• [WORK ITEM]: Nothing but the lines from the top of the data to the line holding "A empresa se" should be printed, word for word and both ends included; leave the pictures out.
※ ※ ※
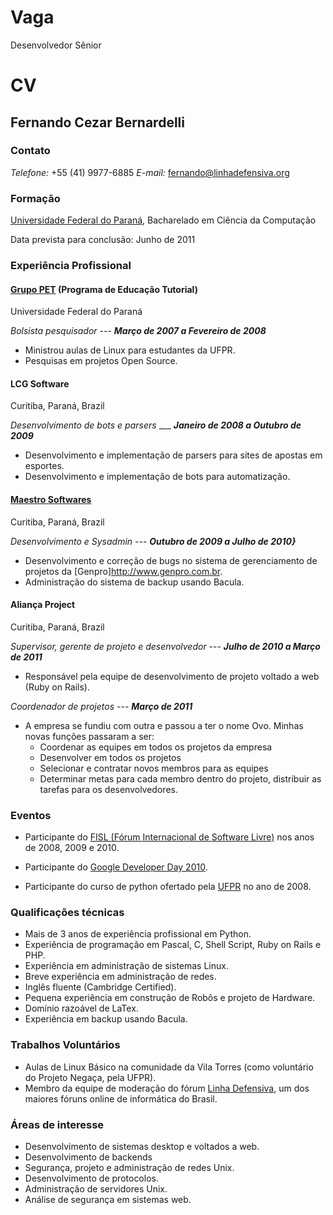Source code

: Vaga
====
Desenvolvedor Sênior

CV
==

## Fernando Cezar Bernardelli ##

### Contato ###

_Telefone:_ +55 (41) 9977-6885
_E-mail:_ <fernando@linhadefensiva.org>

### Formação ###

[Universidade Federal do Paraná](http://www.inf.ufpr.br/bcc), Bacharelado em Ciência da Computação

Data prevista para conclusão: Junho de 2011

### Experiência Profissional ###

#### [Grupo PET](http://www.pet.inf.ufpr.br/) (Programa de Educação Tutorial) ####
Universidade Federal do Paraná

_Bolsista pesquisador_ --- _**Março de 2007 a Fevereiro de 2008**_

 * Ministrou aulas de Linux para estudantes da UFPR.
 * Pesquisas em projetos Open Source.

#### LCG Software ####
Curitiba, Paraná, Brazil

_Desenvolvimento de bots e parsers_ ___ _**Janeiro de 2008 a Outubro de 2009**_

* Desenvolvimento e implementação de parsers para sites de apostas em esportes.
* Desenvolvimento e implementação de bots para automatização.


#### [Maestro Softwares](http://www.maestrosoft.com.br/) ####
Curitiba, Paraná, Brazil

_Desenvolvimento e Sysadmin_ --- _**Outubro de 2009 a Julho de 2010}**_

* Desenvolvimento e correção de bugs no sistema de gerenciamento de projetos da [Genpro]<http://www.genpro.com.br>.
* Administração do sistema de backup usando Bacula.

#### Aliança Project ####
Curitiba, Paraná, Brazil

_Supervisor, gerente de projeto e desenvolvedor_ --- _**Julho de 2010 a Março de 2011**_

* Responsável pela equipe de desenvolvimento de projeto voltado a web (Ruby on Rails).

_Coordenador de projetos_ --- _**Março de 2011**_

* A empresa se fundiu com outra e passou a ter o nome Ovo. Minhas novas funções passaram a ser:
  - Coordenar as equipes em todos os projetos da empresa
  - Desenvolver em todos os projetos
  - Selecionar e contratar novos membros para as equipes
  - Determinar metas para cada membro dentro do projeto, distribuir as tarefas para os desenvolvedores.


### Eventos ###

* Participante do [FISL (Fórum Internacional de Software Livre)](http://www.fisl.org.br/10/www/) nos anos de 2008, 2009 e 2010.
    
* Participante do [Google Developer Day 2010](http://www.google.com/events/developerday/2010/).

* Participante do curso de python ofertado pela [UFPR](http://www.inf.ufpr.br/bcc) no ano de 2008.


### Qualificações técnicas ###


* Mais de 3 anos de experiência profissional em Python.
* Experiência de programação em Pascal, C, Shell Script, Ruby on Rails e PHP.
* Experiência em administração de sistemas Linux.
* Breve experiência em administração de redes.
* Inglês fluente (Cambridge Certified).
* Pequena experiência em construção de Robôs e projeto de Hardware.
* Domínio razoável de LaTex.
* Experiência em backup usando Bacula.


### Trabalhos Voluntários ### 

* Aulas de Linux Básico na comunidade da Vila Torres (como voluntário do Projeto Negaça, pela UFPR).
* Membro da equipe de moderação do fórum [Linha Defensiva](http://www.linhadefensiva.org), um dos maiores fóruns online de informática do Brasil.

### Áreas de interesse ###

* Desenvolvimento de sistemas desktop e voltados a web.
* Desenvolvimento de backends
* Segurança, projeto e administração de redes Unix.
* Desenvolvimento de protocolos.
* Administração de servidores Unix.
* Análise de segurança em sistemas web.
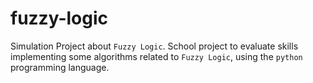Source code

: # fuzzy-logic
Simulation Project about `Fuzzy Logic`. School project to evaluate skills implementing some algorithms related to `Fuzzy Logic`, using the `python` programming language.
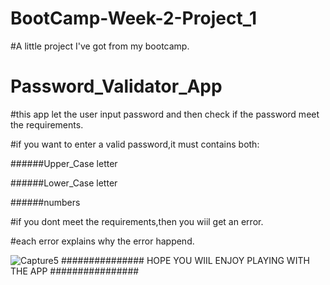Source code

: # BootCamp-Week-2-Project_1

#A little project I've got from my bootcamp.

# Password_Validator_App #


#this app let the user input password and then check if the password meet the requirements.

#if you want to enter a valid password,it must contains both:

######Upper_Case letter

######Lower_Case letter

######numbers

#if you dont meet the requirements,then you wiil get an error.

#each error explains why the error happend.


![Capture5](https://user-images.githubusercontent.com/75747559/170122485-30006121-5a73-40fd-9663-95dc27522b31.PNG)
############### HOPE YOU WIIL ENJOY PLAYING WITH THE APP ################
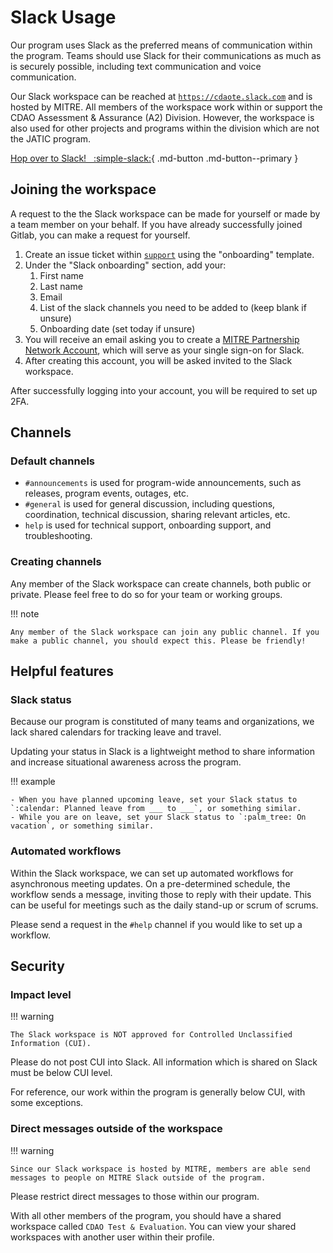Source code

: # Slack Usage

Our program uses Slack as the preferred means of communication within the program. Teams should use Slack for their communications as much as is securely possible, including text communication and voice communication.

Our Slack workspace can be reached at [`https://cdaote.slack.com`](https://cdaote.slack.com) and is hosted by MITRE. All members of the workspace work within or support the CDAO Assessment & Assurance (A2) Division. However, the workspace is also used for other projects and programs within the division which are not the JATIC program.

[Hop over to Slack! &nbsp; :simple-slack:](https://cdaote.slack.com){ .md-button .md-button--primary }

## Joining the workspace

A request to the the Slack workspace can be made for yourself or made by a team member on your behalf. If you have already successfully joined Gitlab, you can make a request for yourself.

1. Create an issue ticket within [`support`](https://gitlab.jatic.net/jatic/support/-/issues/new#) using the "onboarding" template.
1. Under the "Slack onboarding" section, add your:
    1. First name
    1. Last name
    1. Email
    1. List of the slack channels you need to be added to (keep blank if unsure)
    1. Onboarding date (set today if unsure)
1. You will receive an email asking you to create a [MITRE Partnership Network Account](https://mpn.mitre.org/), which will serve as your single sign-on for Slack.
1. After creating this account, you will be asked invited to the Slack workspace.

After successfully logging into your account, you will be required to set up 2FA.

## Channels

### Default channels

- `#announcements` is used for program-wide announcements, such as releases, program events, outages, etc.
- `#general` is used for general discussion, including questions, coordination, technical discussion, sharing relevant articles, etc.
- `help` is used for technical support, onboarding support, and troubleshooting.

### Creating channels

Any member of the Slack workspace can create channels, both public or private. Please feel free to do so for your team or working groups.

!!! note

    Any member of the Slack workspace can join any public channel. If you make a public channel, you should expect this. Please be friendly!

## Helpful features

### Slack status

Because our program is constituted of many teams and organizations, we lack shared calendars for tracking leave and travel.

Updating your status in Slack is a lightweight method to share information and increase situational awareness across the program.

!!! example

    - When you have planned upcoming leave, set your Slack status to `:calendar: Planned leave from ___ to ___`, or something similar.
    - While you are on leave, set your Slack status to `:palm_tree: On vacation`, or something similar. 

### Automated workflows

Within the Slack workspace, we can set up automated workflows for asynchronous meeting updates. On a pre-determined schedule, the workflow sends a message, inviting those to reply with their update. This can be useful for meetings such as the daily stand-up or scrum of scrums.

Please send a request in the `#help` channel if you would like to set up a workflow.

## Security

### Impact level

!!! warning

    The Slack workspace is NOT approved for Controlled Unclassified Information (CUI). 

Please do not post CUI into Slack. All information which is shared on Slack must be below CUI level.

For reference, our work within the program is generally below CUI, with some exceptions.

### Direct messages outside of the workspace

!!! warning

    Since our Slack workspace is hosted by MITRE, members are able send messages to people on MITRE Slack outside of the program. 

Please restrict direct messages to those within our program.

With all other members of the program, you should have a shared workspace called `CDAO Test & Evaluation`. You can view your shared workspaces with another user within their profile.
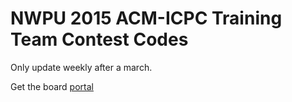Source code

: NWPU 2015 ACM-ICPC Training Team Contest Codes
=================
Only update weekly after a march.


Get the board <a href="http://crs.polossk.com/" target="_blank">portal</a>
※ ※ ※
• [RESULT FOR THIS TASK]:
Source code

: Vaga
====
Desenvolvedor Sênior

CV
==

## Fernando Cezar Bernardelli ##

### Contato ###

_Telefone:_ +55 (41) 9977-6885
_E-mail:_ <fernando@linhadefensiva.org>

### Formação ###

[Universidade Federal do Paraná](http://www.inf.ufpr.br/bcc), Bacharelado em Ciência da Computação

Data prevista para conclusão: Junho de 2011

### Experiência Profissional ###

#### [Grupo PET](http://www.pet.inf.ufpr.br/) (Programa de Educação Tutorial) ####
Universidade Federal do Paraná

_Bolsista pesquisador_ --- _**Março de 2007 a Fevereiro de 2008**_

 * Ministrou aulas de Linux para estudantes da UFPR.
 * Pesquisas em projetos Open Source.

#### LCG Software ####
Curitiba, Paraná, Brazil

_Desenvolvimento de bots e parsers_ ___ _**Janeiro de 2008 a Outubro de 2009**_

* Desenvolvimento e implementação de parsers para sites de apostas em esportes.
* Desenvolvimento e implementação de bots para automatização.


#### [Maestro Softwares](http://www.maestrosoft.com.br/) ####
Curitiba, Paraná, Brazil

_Desenvolvimento e Sysadmin_ --- _**Outubro de 2009 a Julho de 2010}**_

* Desenvolvimento e correção de bugs no sistema de gerenciamento de projetos da [Genpro]<http://www.genpro.com.br>.
* Administração do sistema de backup usando Bacula.

#### Aliança Project ####
Curitiba, Paraná, Brazil

_Supervisor, gerente de projeto e desenvolvedor_ --- _**Julho de 2010 a Março de 2011**_

* Responsável pela equipe de desenvolvimento de projeto voltado a web (Ruby on Rails).

_Coordenador de projetos_ --- _**Março de 2011**_

* A empresa se fundiu com outra e passou a ter o nome Ovo. Minhas novas funções passaram a ser:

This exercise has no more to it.